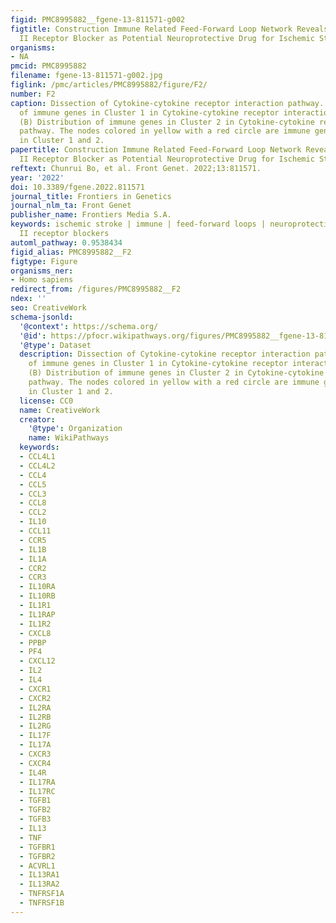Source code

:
 ```yaml
---
figid: PMC8995882__fgene-13-811571-g002
figtitle: Construction Immune Related Feed-Forward Loop Network Reveals Angiotensin
  II Receptor Blocker as Potential Neuroprotective Drug for Ischemic Stroke
organisms:
- NA
pmcid: PMC8995882
filename: fgene-13-811571-g002.jpg
figlink: /pmc/articles/PMC8995882/figure/F2/
number: F2
caption: Dissection of Cytokine-cytokine receptor interaction pathway. (A) Distribution
  of immune genes in Cluster 1 in Cytokine-cytokine receptor interaction pathway.
  (B) Distribution of immune genes in Cluster 2 in Cytokine-cytokine receptor interaction
  pathway. The nodes colored in yellow with a red circle are immune genes identified
  in Cluster 1 and 2.
papertitle: Construction Immune Related Feed-Forward Loop Network Reveals Angiotensin
  II Receptor Blocker as Potential Neuroprotective Drug for Ischemic Stroke.
reftext: Chunrui Bo, et al. Front Genet. 2022;13:811571.
year: '2022'
doi: 10.3389/fgene.2022.811571
journal_title: Frontiers in Genetics
journal_nlm_ta: Front Genet
publisher_name: Frontiers Media S.A.
keywords: ischemic stroke | immune | feed-forward loops | neuroprotection | angiotensin
  II receptor blockers
automl_pathway: 0.9538434
figid_alias: PMC8995882__F2
figtype: Figure
organisms_ner:
- Homo sapiens
redirect_from: /figures/PMC8995882__F2
ndex: ''
seo: CreativeWork
schema-jsonld:
  '@context': https://schema.org/
  '@id': https://pfocr.wikipathways.org/figures/PMC8995882__fgene-13-811571-g002.html
  '@type': Dataset
  description: Dissection of Cytokine-cytokine receptor interaction pathway. (A) Distribution
    of immune genes in Cluster 1 in Cytokine-cytokine receptor interaction pathway.
    (B) Distribution of immune genes in Cluster 2 in Cytokine-cytokine receptor interaction
    pathway. The nodes colored in yellow with a red circle are immune genes identified
    in Cluster 1 and 2.
  license: CC0
  name: CreativeWork
  creator:
    '@type': Organization
    name: WikiPathways
  keywords:
  - CCL4L1
  - CCL4L2
  - CCL4
  - CCL5
  - CCL3
  - CCL8
  - CCL2
  - IL10
  - CCL11
  - CCR5
  - IL1B
  - IL1A
  - CCR2
  - CCR3
  - IL10RA
  - IL10RB
  - IL1R1
  - IL1RAP
  - IL1R2
  - CXCL8
  - PPBP
  - PF4
  - CXCL12
  - IL2
  - IL4
  - CXCR1
  - CXCR2
  - IL2RA
  - IL2RB
  - IL2RG
  - IL17F
  - IL17A
  - CXCR3
  - CXCR4
  - IL4R
  - IL17RA
  - IL17RC
  - TGFB1
  - TGFB2
  - TGFB3
  - IL13
  - TNF
  - TGFBR1
  - TGFBR2
  - ACVRL1
  - IL13RA1
  - IL13RA2
  - TNFRSF1A
  - TNFRSF1B
---
```

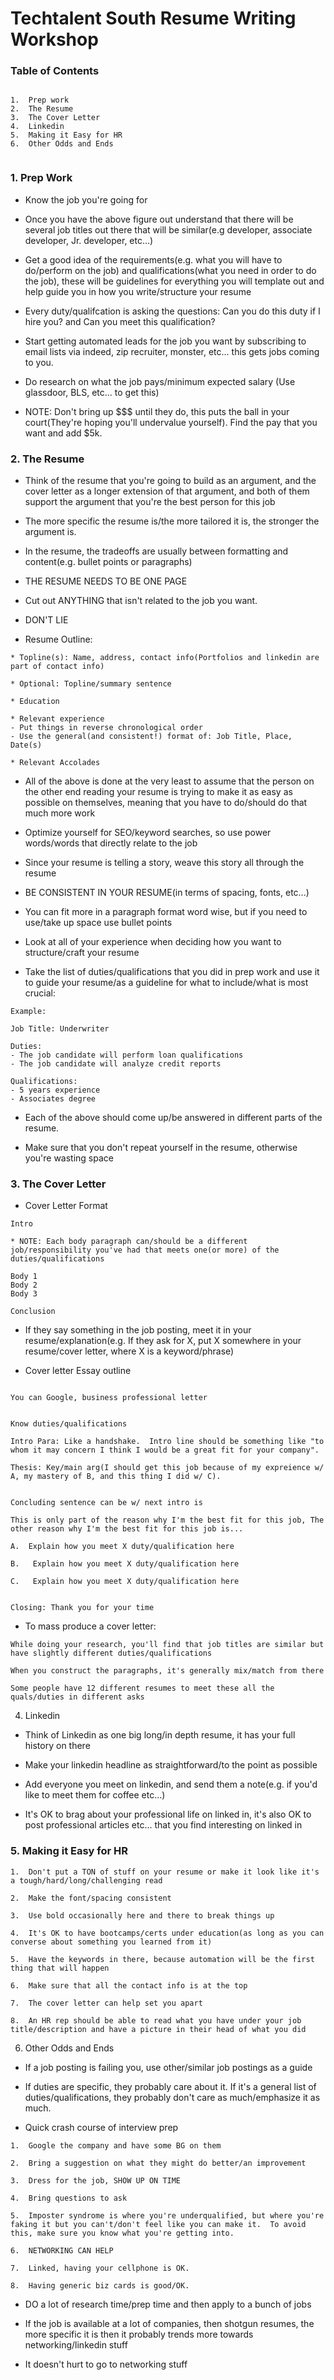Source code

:# Techtalent South Resume Writing Workshop

### Table of Contents

```

1.  Prep work
2.  The Resume
3.  The Cover Letter
4.  Linkedin
5.  Making it Easy for HR
6.  Other Odds and Ends


```



### 1.  Prep Work

* Know the job you're going for

* Once you have the above figure out understand that there will be several job titles out there that will be similar(e.g developer, associate developer, Jr. developer, etc...)

* Get a good idea of the requirements(e.g. what you will have to do/perform on the job) and qualifications(what you need in order to do the job), these will be guidelines for everything you will template out and help guide you in how you write/structure your resume

* Every duty/qualifcation is asking the questions: Can you do this duty if I hire you? and Can you meet this qualification?

* Start getting automated leads for the job you want by subscribing to email lists via indeed, zip recruiter, monster, etc... this gets jobs coming to you.

* Do research on what the job pays/minimum expected salary (Use glassdoor, BLS, etc... to get this)

* NOTE: Don't bring up $$$ until they do, this puts the ball in your court(They're hoping you'll undervalue yourself).  Find the pay that you want and add $5k.


### 2.  The Resume

* Think of the resume that you're going to build as an argument, and the cover letter as a longer extension of that argument, and both of them support the argument that you're the best person for this job

* The more specific the resume is/the more tailored it is, the stronger the argument is.

* In the resume, the tradeoffs are usually between formatting and content(e.g. bullet points or paragraphs)

* THE RESUME NEEDS TO BE ONE PAGE

* Cut out ANYTHING that isn't related to the job you want.  

* DON'T LIE

* Resume Outline:

```
* Topline(s): Name, address, contact info(Portfolios and linkedin are part of contact info)

* Optional: Topline/summary sentence

* Education

* Relevant experience
- Put things in reverse chronological order
- Use the general(and consistent!) format of: Job Title, Place, Date(s)

* Relevant Accolades

```

* All of the above is done at the very least to assume that the person on the other end reading your resume is trying to make it as easy as possible on themselves, meaning that you have to do/should do that much more work

* Optimize yourself for SEO/keyword searches, so use power words/words that directly relate to the job

* Since your resume is telling a story, weave this story all through the resume

* BE CONSISTENT IN YOUR RESUME(in terms of spacing, fonts, etc...)

* You can fit more in a paragraph format word wise, but if you need to use/take up space use bullet points

* Look at all of your experience when deciding how you want to structure/craft your resume

* Take the list of duties/qualifications that you did in prep work and use it to guide your resume/as a guideline for what to include/what is most crucial:

```
Example:

Job Title: Underwriter

Duties:
- The job candidate will perform loan qualifications
- The job candidate will analyze credit reports

Qualifications:
- 5 years experience
- Associates degree

```

* Each of the above should come up/be answered in different parts of the resume.

* Make sure that you don't repeat yourself in the resume, otherwise you're wasting space



### 3.  The Cover Letter

* Cover Letter Format

```
Intro

* NOTE: Each body paragraph can/should be a different job/responsibility you've had that meets one(or more) of the duties/qualifications

Body 1
Body 2
Body 3

Conclusion

```

* If they say something in the job posting, meet it in your resume/explanation(e.g. If they ask for X, put X somewhere in your resume/cover letter, where X is a keyword/phrase)

* Cover letter Essay outline

```

You can Google, business professional letter


Know duties/qualifications

Intro Para: Like a handshake.  Intro line should be something like "to whom it may concern I think I would be a great fit for your company".

Thesis: Key/main arg(I should get this job because of my expreience w/ A, my mastery of B, and this thing I did w/ C).  


Concluding sentence can be w/ next intro is

This is only part of the reason why I'm the best fit for this job, The other reason why I'm the best fit for this job is...

A.  Explain how you meet X duty/qualification here

B.   Explain how you meet X duty/qualification here

C.   Explain how you meet X duty/qualification here


Closing: Thank you for your time

```


* To mass produce a cover letter: 

```
While doing your research, you'll find that job titles are similar but have slightly different duties/qualifications

When you construct the paragraphs, it's generally mix/match from there

Some people have 12 different resumes to meet these all the quals/duties in different asks
```

4.  Linkedin

* Think of Linkedin as one big long/in depth resume, it has your full history on there

* Make your linkedin headline as straightforward/to the point as possible

* Add everyone you meet on linkedin, and send them a note(e.g. if you'd like to meet them for coffee etc...)

* It's OK to brag about your professional life on linked in, it's also OK to post professional articles etc... that you find interesting on linked in


### 5.  Making it Easy for HR


```
1.  Don't put a TON of stuff on your resume or make it look like it's a tough/hard/long/challenging read

2.  Make the font/spacing consistent

3.  Use bold occasionally here and there to break things up

4.  It's OK to have bootcamps/certs under education(as long as you can converse about something you learned from it)

5.  Have the keywords in there, because automation will be the first thing that will happen

6.  Make sure that all the contact info is at the top

7.  The cover letter can help set you apart

8.  An HR rep should be able to read what you have under your job title/description and have a picture in their head of what you did

```

6.  Other Odds and Ends


* If a job posting is failing you, use other/similar job postings as a guide

* If duties are specific, they probably care about it.  If it's a general list of duties/qualifications, they probably don't care as much/emphasize it as much.


* Quick crash course of interview prep

```
1.  Google the company and have some BG on them

2.  Bring a suggestion on what they might do better/an improvement

3.  Dress for the job, SHOW UP ON TIME

4.  Bring questions to ask

5.  Imposter syndrome is where you're underqualified, but where you're faking it but you can't/don't feel like you can make it.  To avoid this, make sure you know what you're getting into.

6.  NETWORKING CAN HELP

7.  Linked, having your cellphone is OK.

8.  Having generic biz cards is good/OK.

```

* DO a lot of research time/prep time and then apply to a bunch of jobs

* If the job is available at a lot of companies, then shotgun resumes, the more specific it is then it probably trends more towards networking/linkedin stuff

* It doesn't hurt to go to networking stuff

====================

WORK ORDER
Look at the entries above. Say how many lines have the word "Topline", and give only the number.

WRITTEN ANSWER
2